Recent news reports tell us that Robert Schuller's Crystal Cathedral in California has filed for Chapter 11 bankruptcy. Church leaders disclosed that the church is close to $50 million in debt. Some have seen this as the harbinger of the death of the megachurch. Of course, the reality is not that simple.
The problems at one megachurch, like the Crystal Cathedral in California, do not mean that this expression of the church is dying out, Harrison observes.
The Crystal Cathedral is probably unique among others in that category because it has practiced a rather traditional approach to worship albeit on a grand scale. The church has also been embroiled in a leadership transition crisis.
The problems at this one megachurch do not mean that this expression of the church is dying out. In fact, Scott Thumma, an authority on megachurches, says mammoth churches aren't going anywhere anytime soon.
In the CNN blog that reports the Crystal Cathedral's bankruptcy, Thumma is quoted as saying that most megachurches are holding their own financially amid this "great recession." He defines a megachurch as a congregation with 2,000 members and above.
"Megachurches, in part, grew because they were adaptive, innovative and resourceful. They, and their leadership, have a great ability to evolve," says Thumma, co-author of "Beyond Megachurch Myths: What We Can Learn from America's Largest Churches."
The blog writer asks the question, "Will megachurches retain their popularity in the future or is some … other kind of church ready to be born?" The answers are "Yes" and "Yes."

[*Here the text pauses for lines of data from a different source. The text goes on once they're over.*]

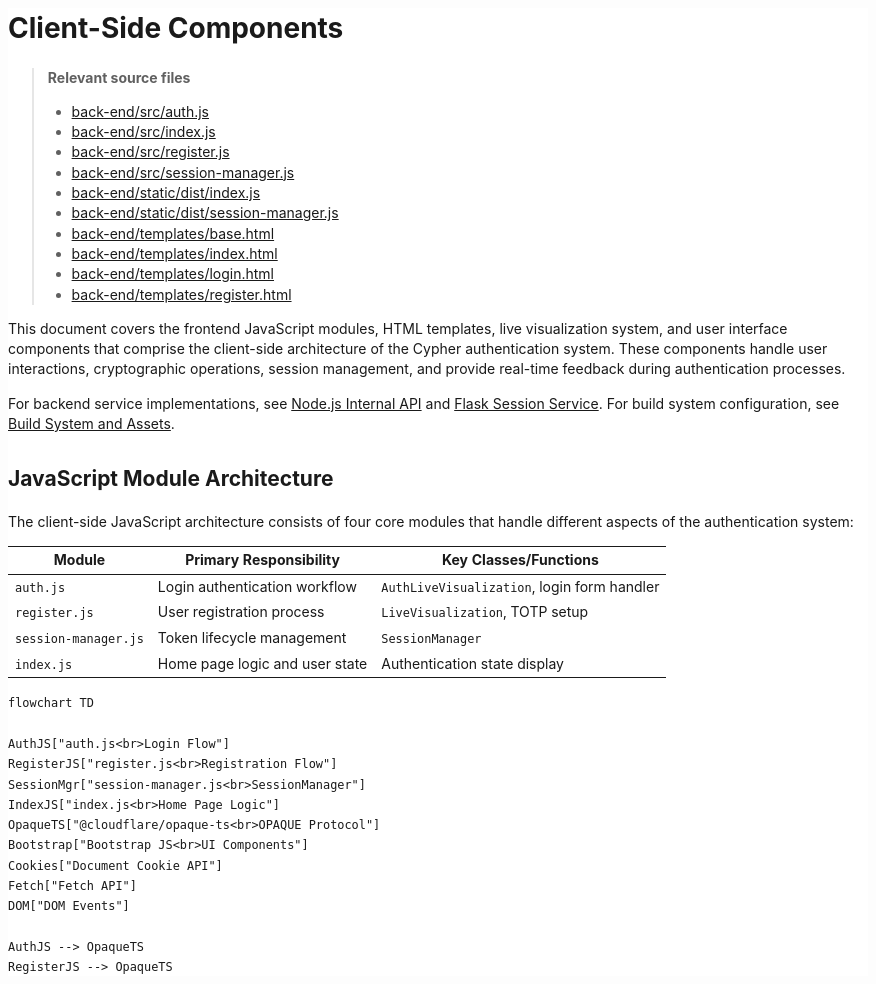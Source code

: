 # Client-Side Components

> **Relevant source files**
> * [back-end/src/auth.js](https://github.com/RogueElectron/Cypher/blob/7b7a1583/back-end/src/auth.js)
> * [back-end/src/index.js](https://github.com/RogueElectron/Cypher/blob/7b7a1583/back-end/src/index.js)
> * [back-end/src/register.js](https://github.com/RogueElectron/Cypher/blob/7b7a1583/back-end/src/register.js)
> * [back-end/src/session-manager.js](https://github.com/RogueElectron/Cypher/blob/7b7a1583/back-end/src/session-manager.js)
> * [back-end/static/dist/index.js](https://github.com/RogueElectron/Cypher/blob/7b7a1583/back-end/static/dist/index.js)
> * [back-end/static/dist/session-manager.js](https://github.com/RogueElectron/Cypher/blob/7b7a1583/back-end/static/dist/session-manager.js)
> * [back-end/templates/base.html](https://github.com/RogueElectron/Cypher/blob/7b7a1583/back-end/templates/base.html)
> * [back-end/templates/index.html](https://github.com/RogueElectron/Cypher/blob/7b7a1583/back-end/templates/index.html)
> * [back-end/templates/login.html](https://github.com/RogueElectron/Cypher/blob/7b7a1583/back-end/templates/login.html)
> * [back-end/templates/register.html](https://github.com/RogueElectron/Cypher/blob/7b7a1583/back-end/templates/register.html)

This document covers the frontend JavaScript modules, HTML templates, live visualization system, and user interface components that comprise the client-side architecture of the Cypher authentication system. These components handle user interactions, cryptographic operations, session management, and provide real-time feedback during authentication processes.

For backend service implementations, see [Node.js Internal API](/RogueElectron/Cypher/documentation/4.1-node.js-internal-api) and [Flask Session Service](/RogueElectron/Cypher/documentation/4.2-flask-session-service). For build system configuration, see [Build System and Assets](/RogueElectron/Cypher/documentation/5.1-build-system-and-assets).

## JavaScript Module Architecture

The client-side JavaScript architecture consists of four core modules that handle different aspects of the authentication system:

| Module | Primary Responsibility | Key Classes/Functions |
| --- | --- | --- |
| `auth.js` | Login authentication workflow | `AuthLiveVisualization`, login form handler |
| `register.js` | User registration process | `LiveVisualization`, TOTP setup |
| `session-manager.js` | Token lifecycle management | `SessionManager` |
| `index.js` | Home page logic and user state | Authentication state display |

```mermaid
flowchart TD

AuthJS["auth.js<br>Login Flow"]
RegisterJS["register.js<br>Registration Flow"]
SessionMgr["session-manager.js<br>SessionManager"]
IndexJS["index.js<br>Home Page Logic"]
OpaqueTS["@cloudflare/opaque-ts<br>OPAQUE Protocol"]
Bootstrap["Bootstrap JS<br>UI Components"]
Cookies["Document Cookie API"]
Fetch["Fetch API"]
DOM["DOM Events"]

AuthJS --> OpaqueTS
RegisterJS --> OpaqueTS
```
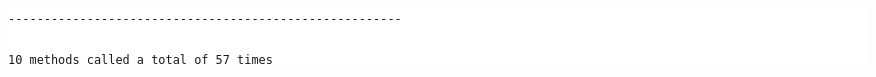     -------------------------------------------------------

    10 methods called a total of 57 times

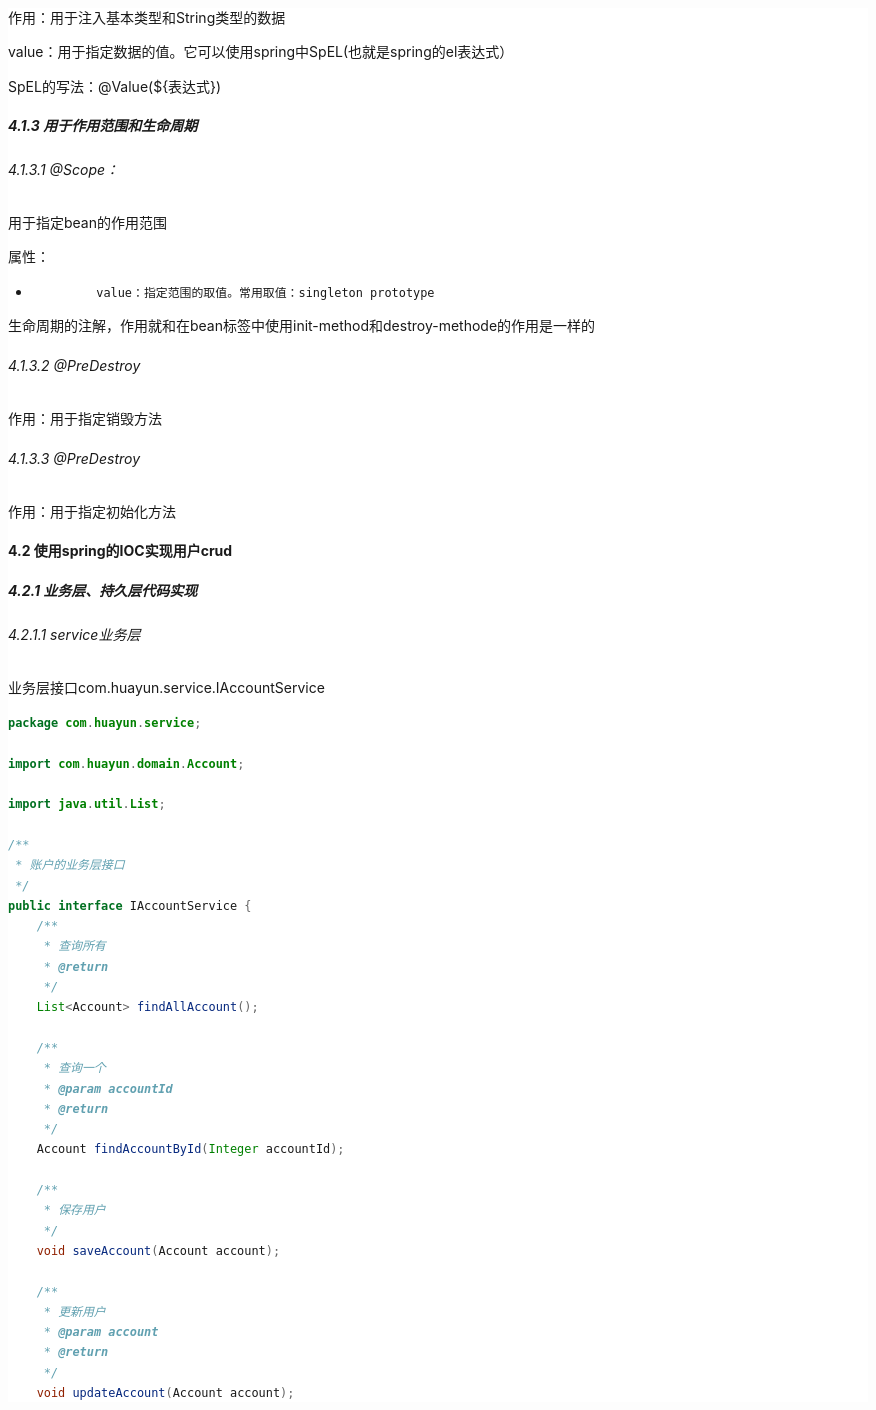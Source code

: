 作用：用于注入基本类型和String类型的数据

value：用于指定数据的值。它可以使用spring中SpEL(也就是spring的el表达式）

SpEL的写法：@Value(${表达式})                    

##### 4.1.3 用于作用范围和生命周期

###### 4.1.3.1 @Scope：

用于指定bean的作用范围

属性：

 *              value：指定范围的取值。常用取值：singleton prototype

生命周期的注解，作用就和在bean标签中使用init-method和destroy-methode的作用是一样的

###### 4.1.3.2 @PreDestroy

作用：用于指定销毁方法

###### 4.1.3.3 @PreDestroy

作用：用于指定初始化方法         

#### 4.2 使用spring的IOC实现用户crud

##### 4.2.1 业务层、持久层代码实现

###### 4.2.1.1 service业务层

业务层接口com.huayun.service.IAccountService

```java
package com.huayun.service;

import com.huayun.domain.Account;

import java.util.List;

/**
 * 账户的业务层接口
 */
public interface IAccountService {
    /**
     * 查询所有
     * @return
     */
    List<Account> findAllAccount();

    /**
     * 查询一个
     * @param accountId
     * @return
     */
    Account findAccountById(Integer accountId);

    /**
     * 保存用户
     */
    void saveAccount(Account account);

    /**
     * 更新用户
     * @param account
     * @return
     */
    void updateAccount(Account account);

```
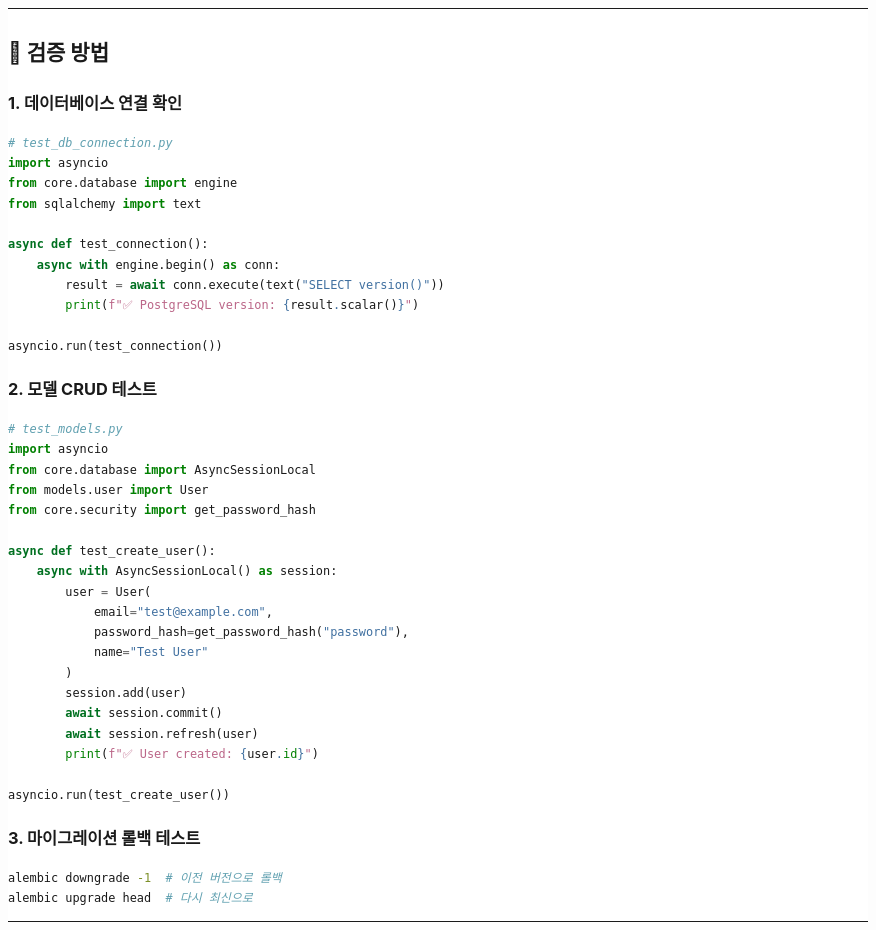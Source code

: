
   ```bash
  ```

---

## 🧪 검증 방법

### 1. 데이터베이스 연결 확인
```python
# test_db_connection.py
import asyncio
from core.database import engine
from sqlalchemy import text

async def test_connection():
    async with engine.begin() as conn:
        result = await conn.execute(text("SELECT version()"))
        print(f"✅ PostgreSQL version: {result.scalar()}")

asyncio.run(test_connection())
```

### 2. 모델 CRUD 테스트
```python
# test_models.py
import asyncio
from core.database import AsyncSessionLocal
from models.user import User
from core.security import get_password_hash

async def test_create_user():
    async with AsyncSessionLocal() as session:
        user = User(
            email="test@example.com",
            password_hash=get_password_hash("password"),
            name="Test User"
        )
        session.add(user)
        await session.commit()
        await session.refresh(user)
        print(f"✅ User created: {user.id}")

asyncio.run(test_create_user())
```

### 3. 마이그레이션 롤백 테스트
```bash
alembic downgrade -1  # 이전 버전으로 롤백
alembic upgrade head  # 다시 최신으로
```

---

Churches are remarkably resilient institutions that continually reinvent themselves. Several years ago I was a member of a church that "split" – a good Baptist term for the act of one group of church members leaving to start another church for one reason or another.
At least one member of our congregation questioned whether we could survive the loss of the pastor, a couple of other staff ministers and 200 members. I never doubted that we would. In fact, the original church is as strong as it was before the split, and the church that was born out of the division is prospering as well.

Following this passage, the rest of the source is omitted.